→ **TASK**:
Filter the entries beneath this task, copying only the lines that hold the word "tools".

→ **DATA IN THIS EXERCISE**:
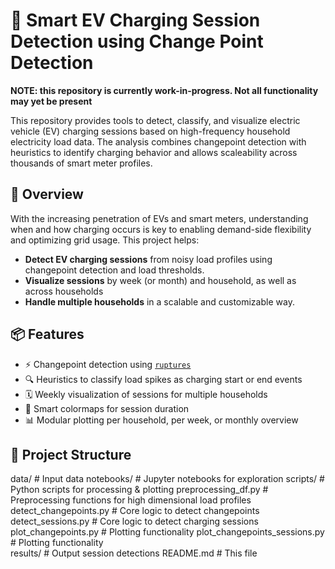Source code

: # 🔌 Smart EV Charging Session Detection using Change Point Detection
**NOTE: this repository is currently work-in-progress. Not all functionality may yet be present**

This repository provides tools to detect, classify, and visualize electric vehicle (EV) charging sessions based on high-frequency household electricity load data. The analysis combines changepoint detection with heuristics to identify charging behavior and allows scaleability across thousands of smart meter profiles.

## 🚀 Overview
With the increasing penetration of EVs and smart meters, understanding when and how charging occurs is key to enabling demand-side flexibility and optimizing grid usage. This project helps:

- **Detect EV charging sessions** from noisy load profiles using changepoint detection and load thresholds.
- **Visualize sessions** by week (or month) and household, as well as across households
- **Handle multiple households** in a scalable and customizable way.

## 📦 Features
- ⚡ Changepoint detection using [`ruptures`](https://github.com/deepcharles/ruptures)
- 🔍 Heuristics to classify load spikes as charging start or end events
- 🗓️ Weekly visualization of sessions for multiple households
- 🎨 Smart colormaps for session duration
- 📊 Modular plotting per household, per week, or monthly overview

## 🧰 Project Structure
data/                              # Input data
notebooks/                         # Jupyter notebooks for exploration
scripts/                           # Python scripts for processing & plotting
    preprocessing_df.py            # Preprocessing functions for high dimensional load profiles
    detect_changepoints.py         # Core logic to detect changepoints 
    detect_sessions.py             # Core logic to detect charging sessions
    plot_changepoints.py           # Plotting functionality
    plot_changepoints_sessions.py  # Plotting functionality         
results/                           # Output session detections
README.md                          # This file
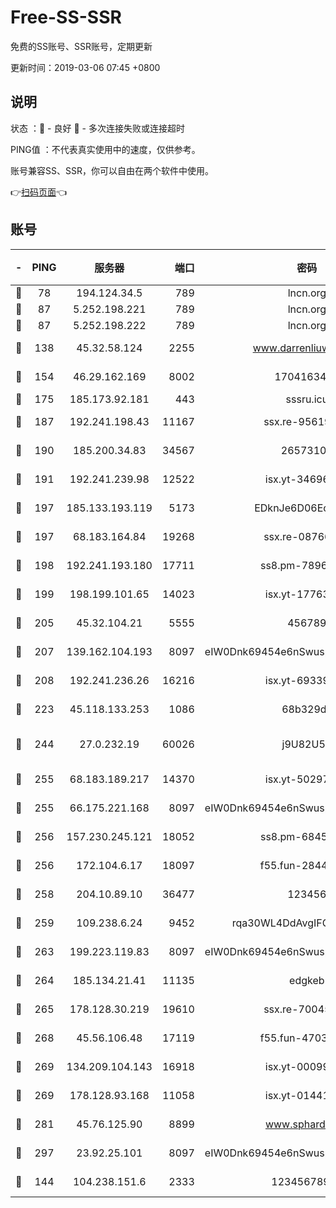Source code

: # Free-SS-SSR

免费的SS账号、SSR账号，定期更新

更新时间：2019-03-06 07:45 +0800

## 说明

状态     ：🙂 - 良好 🙁 - 多次连接失败或连接超时

PING值   ：不代表真实使用中的速度，仅供参考。

账号兼容SS、SSR，你可以自由在两个软件中使用。

👉[扫码页面](https://liesauer.github.io/free-ss-ssr.github.io/)👈

## 账号

|-|PING|服务器|端口|密码|加密方式|区域|
|:----:|:----:|:-----:|-----:|:----:|:----:|:----:|
|🙂|78|194.124.34.5|789|lncn.org|rc4|JP|
|🙂|87|5.252.198.221|789|lncn.org|rc4|JP|
|🙂|87|5.252.198.222|789|lncn.org|rc4|JP|
|🙂|138|45.32.58.124|2255|www.darrenliuwei.com|aes-256-cfb|JP|
|🙂|154|46.29.162.169|8002|1704163453|aes-256-cfb|RU|
|🙂|175|185.173.92.181|443|sssru.icu|rc4-md5|RU|
|🙂|187|192.241.198.43|11167|ssx.re-95619566|aes-256-cfb|US|
|🙂|190|185.200.34.83|34567|26573106|aes-256-cfb|US|
|🙂|191|192.241.239.98|12522|isx.yt-34696326|aes-256-cfb|US|
|🙂|197|185.133.193.119|5173|EDknJe6D06EoWDaw|aes-256-cfb|US|
|🙂|197|68.183.164.84|19268|ssx.re-08766670|aes-256-cfb|US|
|🙂|198|192.241.193.180|17711|ss8.pm-78965598|aes-256-cfb|US|
|🙂|199|198.199.101.65|14023|isx.yt-17763934|aes-256-cfb|US|
|🙂|205|45.32.104.21|5555|456789|aes-256-cfb|SG|
|🙂|207|139.162.104.193|8097|eIW0Dnk69454e6nSwuspv9DmS201tQ0D|aes-256-cfb|JP|
|🙂|208|192.241.236.26|16216|isx.yt-69339044|aes-256-cfb|US|
|🙂|223|45.118.133.253|1086|68b329da|aes-256-cfb|SG|
|🙂|244|27.0.232.19|60026|j9U82U53|xchacha20-ietf-poly1305|HK|
|🙂|255|68.183.189.217|14370|isx.yt-50297901|aes-256-cfb|SG|
|🙂|255|66.175.221.168|8097|eIW0Dnk69454e6nSwuspv9DmS201tQ0D|aes-256-cfb|US|
|🙂|256|157.230.245.121|18052|ss8.pm-68457462|aes-256-cfb|SG|
|🙂|256|172.104.6.17|18097|f55.fun-28441819|aes-256-cfb|US|
|🙂|258|204.10.89.10|36477|123456|aes-256-cfb|US|
|🙂|259|109.238.6.24|9452|rqa30WL4DdAvgIFG6Fs3znzTa|aes-256-cfb|FR|
|🙂|263|199.223.119.83|8097|eIW0Dnk69454e6nSwuspv9DmS201tQ0D|aes-256-cfb|US|
|🙂|264|185.134.21.41|11135|edgkeb|aes-256-cfb|GB|
|🙂|265|178.128.30.219|19610|ssx.re-70045890|aes-256-cfb|SG|
|🙂|268|45.56.106.48|17119|f55.fun-47038034|aes-256-cfb|US|
|🙂|269|134.209.104.143|16918|isx.yt-00099040|aes-256-cfb|SG|
|🙂|269|178.128.93.168|11058|isx.yt-01441117|aes-256-cfb|SG|
|🙂|281|45.76.125.90|8899|www.sphard.com|aes-256-cfb|JP|
|🙂|297|23.92.25.101|8097|eIW0Dnk69454e6nSwuspv9DmS201tQ0D|aes-256-cfb|US|
|🙂|144|104.238.151.6|2333|12345678900|aes-256-cfb|JP|
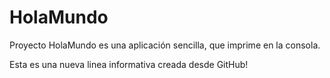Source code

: # HolaMundo
Proyecto HolaMundo es una aplicación sencilla, que imprime en la consola.

Esta es una nueva linea informativa creada desde GitHub!
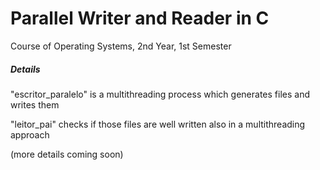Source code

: # Parallel Writer and Reader in C

Course of Operating Systems, 2nd Year, 1st Semester

##### Details

"escritor_paralelo" is a multithreading process which generates files and writes them

"leitor_pai" checks if those files are well written also in a multithreading approach

(more details coming soon)
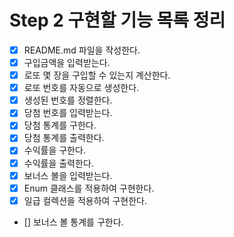 # Step 2 구현할 기능 목록 정리
- [X] README.md 파일을 작성한다.
- [X] 구입금액을 입력받는다.
- [X] 로또 몇 장을 구입할 수 있는지 계산한다.
- [X] 로또 번호를 자동으로 생성한다.
- [X] 생성된 번호를 정렬한다.
- [X] 당첨 번호를 입력받는다.
- [X] 당첨 통계를 구한다.
- [X] 당첨 통계를 출력한다.
- [X] 수익률을 구한다.
- [X] 수익률을 출력한다.
- [X] 보너스 볼을 입력받는다.
- [X] Enum 클래스를 적용하여 구현한다.
- [X] 일급 컬렉션을 적용하여 구현한다.
- [] 보너스 볼 통계를 구한다.

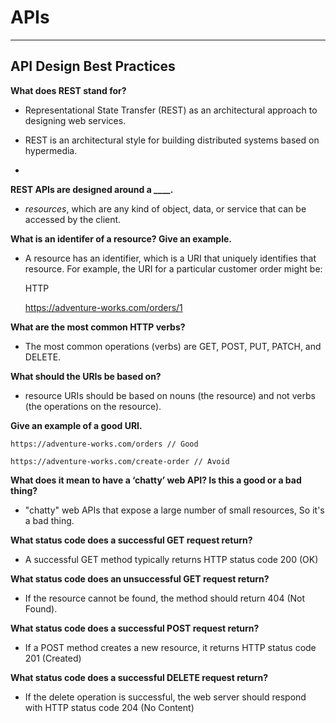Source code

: #  APIs

-------------------------------------------------

## API Design Best Practices


**What does REST stand for?**

- Representational State Transfer (REST) as an architectural approach to designing web services.

- REST is an architectural style for building distributed systems based on hypermedia. 

- 

**REST APIs are designed around a ____.**

- *resources*, which are any kind of object, data, or service that can be accessed by the client.

**What is an identifer of a resource? Give an example.**

- A resource has an identifier, which is a URI that uniquely identifies that resource. For example, the URI for a particular customer order might be:

    HTTP

    https://adventure-works.com/orders/1

**What are the most common HTTP verbs?**

- The most common operations (verbs) are GET, POST, PUT, PATCH, and DELETE.

**What should the URIs be based on?**

-  resource URIs should be based on nouns (the resource) and not verbs (the operations on the resource).

**Give an example of a good URI.**

    https://adventure-works.com/orders // Good

    https://adventure-works.com/create-order // Avoid

**What does it mean to have a ‘chatty’ web API? Is this a good or a bad thing?**

- "chatty" web APIs that expose a large number of small resources, So it's a bad thing.

**What status code does a successful GET request return?**

- A successful GET method typically returns HTTP status code 200 (OK)

**What status code does an unsuccessful GET request return?**

 
- If the resource cannot be found, the method should return 404 (Not Found).

**What status code does a successful POST request return?**

- If a POST method creates a new resource, it returns HTTP status code 201 (Created)

**What status code does a successful DELETE request return?**

- If the delete operation is successful, the web server should respond with HTTP status code 204 (No Content)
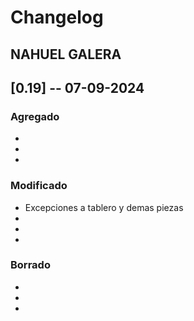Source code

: # Changelog

## NAHUEL GALERA

## [0.19] -- 07-09-2024

### Agregado
-   
-   
-   

### Modificado
-   Excepciones a tablero y demas piezas
-   
-   
-   

### Borrado
-   
- 
- 
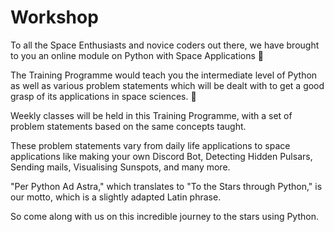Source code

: # Workshop
To all the Space Enthusiasts and novice coders out there, we have brought to you an online module on Python with Space Applications 🚀

The Training Programme would teach you the intermediate level of Python as well as various problem statements which will be dealt with to get a good grasp of its applications in space sciences. 🐍

Weekly classes will be held in this Training Programme, with a set of problem statements based on the same concepts taught. 

These problem statements vary from daily life applications to space applications like making your own Discord Bot, Detecting Hidden Pulsars, Sending mails, Visualising Sunspots, and many more. 

"Per Python Ad Astra," which translates to "To the Stars through Python," is our motto, which is a slightly adapted Latin phrase.

So come along with us on this incredible journey to the stars using Python.
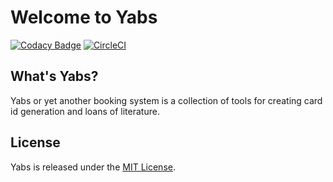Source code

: # Welcome to Yabs

[![Codacy Badge](https://api.codacy.com/project/badge/Grade/777ca7098a2f43aca8f2e93470a3439f)](https://app.codacy.com/app/itggot-linus-styren/Yabs?utm_source=github.com&utm_medium=referral&utm_content=Yabs-Team/Yabs&utm_campaign=Badge_Grade_Dashboard)
[![CircleCI](https://circleci.com/gh/Yabs-Team/Yabs/tree/develop.svg?style=svg)](https://circleci.com/gh/Yabs-Team/Yabs/tree/develop)

## What's Yabs?
Yabs or yet another booking system is a collection of tools for creating card id generation and loans of literature.

## License

Yabs is released under the [MIT License](https://opensource.org/licenses/MIT).
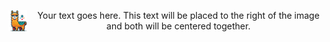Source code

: <div align="center">
  <img src="images/MG.png" alt="Your Image" width="30px" style="float: left; margin-right: 10px;"/>
  <p>Your text goes here. This text will be placed to the right of the image and both will be centered together.</p>
</div>
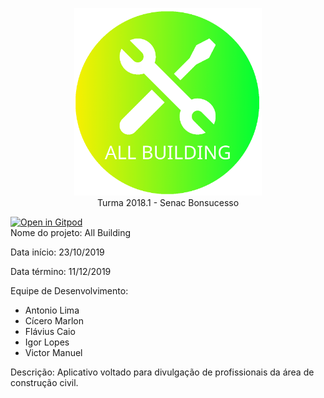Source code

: <p align="center">
<img src="/src/assets/icon/logotipo_transparente.png" width="300px"><br>
Turma 2018.1 - Senac Bonsucesso
</p>

[![Open in Gitpod](https://gitpod.io/button/open-in-gitpod.svg)](http://gitpod.io/#https://github.com/Victormbg/AllBuildingApp)
<br>
Nome do projeto: All Building

Data início: 23/10/2019

Data término: 11/12/2019

Equipe de Desenvolvimento:

- Antonio Lima
- Cícero Marlon
- Flávius Caio
- Igor Lopes
- Victor Manuel

Descrição: Aplicativo voltado para divulgação
de profissionais da área de construção civil.



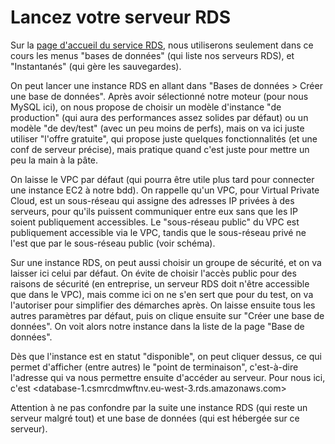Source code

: # Lancez votre serveur RDS

Sur la [page d'accueil du service RDS](https://eu-west-3.console.aws.amazon.com/rds/home?region=eu-west-3#), nous utiliserons seulement dans ce cours les menus "bases de données" (qui liste nos serveurs RDS), et "Instantanés" (qui gère les sauvegardes).

On peut lancer une instance RDS en allant dans "Bases de données > Créer une base de données". Après avoir sélectionné notre moteur (pour nous MySQL ici), on nous propose de choisir un modèle d'instance "de production" (qui aura des performances assez solides par défaut) ou un modèle "de dev/test" (avec un peu moins de perfs), mais on va ici juste utiliser "l'offre gratuite", qui propose juste quelques fonctionnalités (et une conf de serveur précise), mais pratique quand c'est juste pour mettre un peu la main à la pâte.

On laisse le VPC par défaut (qui pourra être utile plus tard pour connecter une instance EC2 à notre bdd). On rappelle qu'un VPC, pour Virtual Private Cloud, est un sous-réseau qui assigne des adresses IP privées à des serveurs, pour qu'ils puissent communiquer entre eux sans que les IP soient publiquement accessibles. Le "sous-réseau public" du VPC est publiquement accessible via le VPC, tandis que le sous-réseau privé ne l'est que par le sous-réseau public (voir schéma).

Sur une instance RDS, on peut aussi choisir un groupe de sécurité, et on va laisser ici celui par défaut. On évite de choisir l'accès public pour des raisons de sécurité (en entreprise, un serveur RDS doit n'être accessible que dans le VPC), mais comme ici on ne s'en sert que pour du test, on va l'autoriser pour simplifier des démarches après. On laisse ensuite tous les autres paramètres par défaut, puis on clique ensuite sur "Créer une base de données". On voit alors notre instance dans la liste de la page "Base de données".

Dès que l'instance est en statut "disponible", on peut cliquer dessus, ce qui permet d'afficher (entre autres) le "point de terminaison", c'est-à-dire l'adresse qui va nous permettre ensuite d'accéder au serveur. Pour nous ici, c'est <database-1.csmrcdmwftnv.eu-west-3.rds.amazonaws.com>

Attention à ne pas confondre par la suite une instance RDS (qui reste un serveur malgré tout) et une base de données (qui est hébergée sur ce serveur).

→ **REPLY**:
This repository provides tools to detect, classify, and visualize electric vehicle (EV) charging sessions based on high-frequency household electricity load data. The analysis combines changepoint detection with heuristics to identify charging behavior and allows scaleability across thousands of smart meter profiles.
Yabs or yet another booking system is a collection of tools for creating card id generation and loans of literature.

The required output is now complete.